_WORK TASK_
With the pictures omitted, repeat exactly the lines below starting with the line that has "for display purpose." and going on through the line that has "Hello, this is".

_DATA FOR THIS EXERCISE_
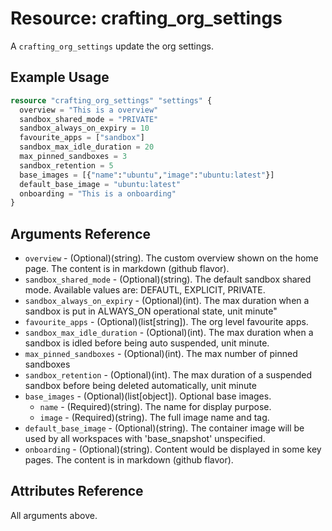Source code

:# Resource: crafting_org_settings

A `crafting_org_settings` update the org settings.

## Example Usage

```terraform
resource "crafting_org_settings" "settings" {
  overview = "This is a overview"
  sandbox_shared_mode = "PRIVATE"
  sandbox_always_on_expiry = 10
  favourite_apps = ["sandbox"]
  sandbox_max_idle_duration = 20
  max_pinned_sandboxes = 3
  sandbox_retention = 5
  base_images = [{"name":"ubuntu","image":"ubuntu:latest"}]
  default_base_image = "ubuntu:latest"
  onboarding = "This is a onboarding"
}
```

## Arguments Reference

* `overview` - (Optional)(string). The custom overview shown on the home page. The content is in markdown (github flavor).
* `sandbox_shared_mode` - (Optional)(string). The default sandbox shared mode. Available values are: DEFAUTL, EXPLICIT, PRIVATE.
* `sandbox_always_on_expiry` - (Optional)(int). The max duration when a sandbox is put in ALWAYS_ON operational state, unit minute"
* `favourite_apps` - (Optional)(list[string]). The org level favourite apps.
* `sandbox_max_idle_duration` - (Optional)(int). The max duration when a sandbox is idled before being auto suspended, unit minute.
* `max_pinned_sandboxes` - (Optional)(int). The max number of pinned sandboxes
* `sandbox_retention` - (Optional)(int). The max duration of a suspended sandbox before being deleted automatically, unit minute
* `base_images` - (Optional)(list[object]). Optional base images.
  * `name` - (Required)(string). The name for display purpose.
  * `image` - (Required)(string). The full image name and tag.
* `default_base_image` - (Optional)(string). The container image will be used by all workspaces with 'base_snapshot' unspecified.
* `onboarding` - (Optional)(string). Content would be displayed in some key pages. The content is in markdown (github flavor).

## Attributes Reference

All arguments above.

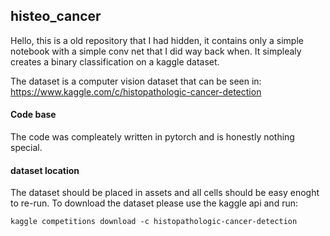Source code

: ## histeo_cancer 

Hello, this is a old repository that I had hidden, it contains only a simple notebook with a simple conv net that I did way back when. It simplealy creates a binary classification on a kaggle dataset. 

The dataset is a computer vision dataset that can be seen in:  
https://www.kaggle.com/c/histopathologic-cancer-detection

#### Code base 
The code was compleately written in pytorch and is honestly nothing special. 

#### dataset location
The dataset should be placed in assets and all cells should be easy enoght to re-run. To download the dataset please use the kaggle api and run:

```kaggle competitions download -c histopathologic-cancer-detection```
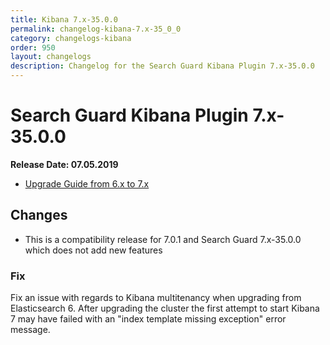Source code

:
 ```yaml
---
title: Kibana 7.x-35.0.0
permalink: changelog-kibana-7.x-35_0_0
category: changelogs-kibana
order: 950
layout: changelogs
description: Changelog for the Search Guard Kibana Plugin 7.x-35.0.0
---
```


<!---
Copyright 2020 floragunn GmbH
-->

# Search Guard Kibana Plugin 7.x-35.0.0

**Release Date: 07.05.2019**

* [Upgrade Guide from 6.x to 7.x](../_docs_installation/installation_upgrading_6_7.md)

## Changes

* This is a compatibility release for 7.0.1 and Search Guard 7.x-35.0.0 which does not add new features

### Fix

Fix an issue with regards to Kibana multitenancy when upgrading from Elasticsearch 6. After upgrading the cluster the first attempt to start Kibana 7 may have failed with an "index template missing exception" error message.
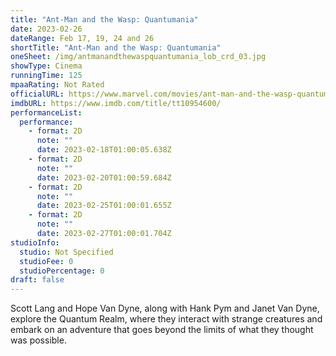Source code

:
 ```yaml
---
title: "Ant-Man and the Wasp: Quantumania"
date: 2023-02-26
dateRange: Feb 17, 19, 24 and 26
shortTitle: "Ant-Man and the Wasp: Quantumania"
oneSheet: /img/antmanandthewaspquantumania_lob_crd_03.jpg
showType: Cinema
runningTime: 125
mpaaRating: Not Rated
officialURL: https://www.marvel.com/movies/ant-man-and-the-wasp-quantumania
imdbURL: https://www.imdb.com/title/tt10954600/
performanceList:
  performance:
    - format: 2D
      note: ""
      date: 2023-02-18T01:00:05.638Z
    - format: 2D
      note: ""
      date: 2023-02-20T01:00:59.684Z
    - format: 2D
      note: ""
      date: 2023-02-25T01:00:01.655Z
    - format: 2D
      note: ""
      date: 2023-02-27T01:00:01.704Z
studioInfo:
  studio: Not Specified
  studioFee: 0
  studioPercentage: 0
draft: false
---
```

Scott Lang and Hope Van Dyne, along with Hank Pym and Janet Van Dyne, explore the Quantum Realm, where they interact with strange creatures and embark on an adventure that goes beyond the limits of what they thought was possible.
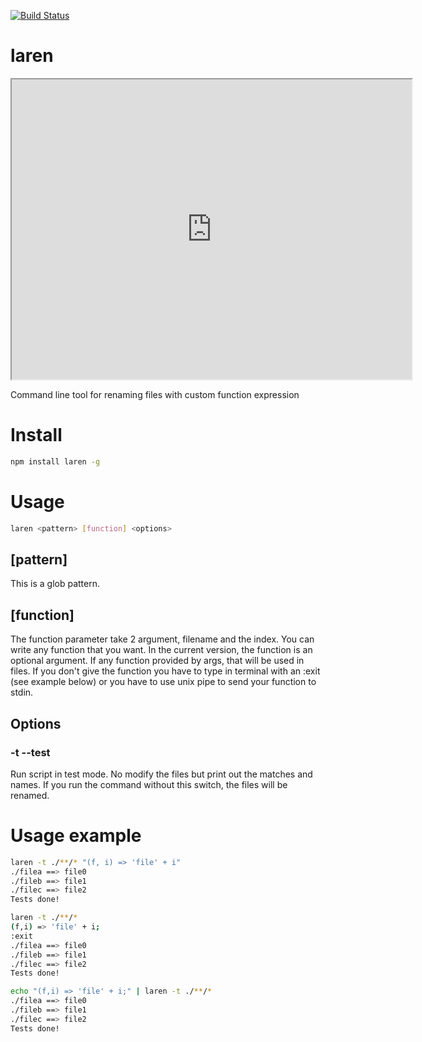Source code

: [![Build Status](https://travis-ci.org/devmetal/laren.svg?branch=master)](https://travis-ci.org/devmetal/laren)

<!-- TITLE/ -->

<h1>laren</h1>

<!-- /TITLE -->

<iframe src="http://showterm.io/7b5f8d42ba021511e627e" width="640" height="480"></iframe>

<!-- DESCRIPTION/ -->

Command line tool for renaming files with custom function expression

<!-- /DESCRIPTION -->


<h1>Install</h1>

```bash
npm install laren -g
```

<h1>Usage</h1>

```bash
laren <pattern> [function] <options>
```

<h2>[pattern]</h2>
This is a glob pattern.

<h2>[function]</h2>
The function parameter take 2 argument, filename and the index. You can write any function that you want.
In the current version, the function is an optional argument. If any function provided by args, that will be used in files.
If you don't give the function you have to type in terminal with an :exit (see example below) or you have to use unix pipe to
send your function to stdin.

<h2>Options</h2>

<h3>-t --test</h3>
Run script in test mode. No modify the files but print out the matches and names. If you run the command without this switch,
the files will be renamed.

<h1>Usage example</h1>

```bash
laren -t ./**/* "(f, i) => 'file' + i"
./filea ==> file0
./fileb ==> file1
./filec ==> file2
Tests done!
```

```bash
laren -t ./**/*
(f,i) => 'file' + i;
:exit
./filea ==> file0
./fileb ==> file1
./filec ==> file2
Tests done!
```

```bash
echo "(f,i) => 'file' + i;" | laren -t ./**/*
./filea ==> file0
./fileb ==> file1
./filec ==> file2
Tests done!
```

_REPLY_
  * `name` - (Required)(string). The name for display purpose.
  * `image` - (Required)(string). The full image name and tag.
* `default_base_image` - (Optional)(string). The container image will be used by all workspaces with 'base_snapshot' unspecified.
* `onboarding` - (Optional)(string). Content would be displayed in some key pages. The content is in markdown (github flavor).

## Attributes Reference

All arguments above.

Source code

: ## histeo_cancer 

Hello, this is a old repository that I had hidden, it contains only a simple notebook with a simple conv net that I did way back when. It simplealy creates a binary classification on a kaggle dataset. 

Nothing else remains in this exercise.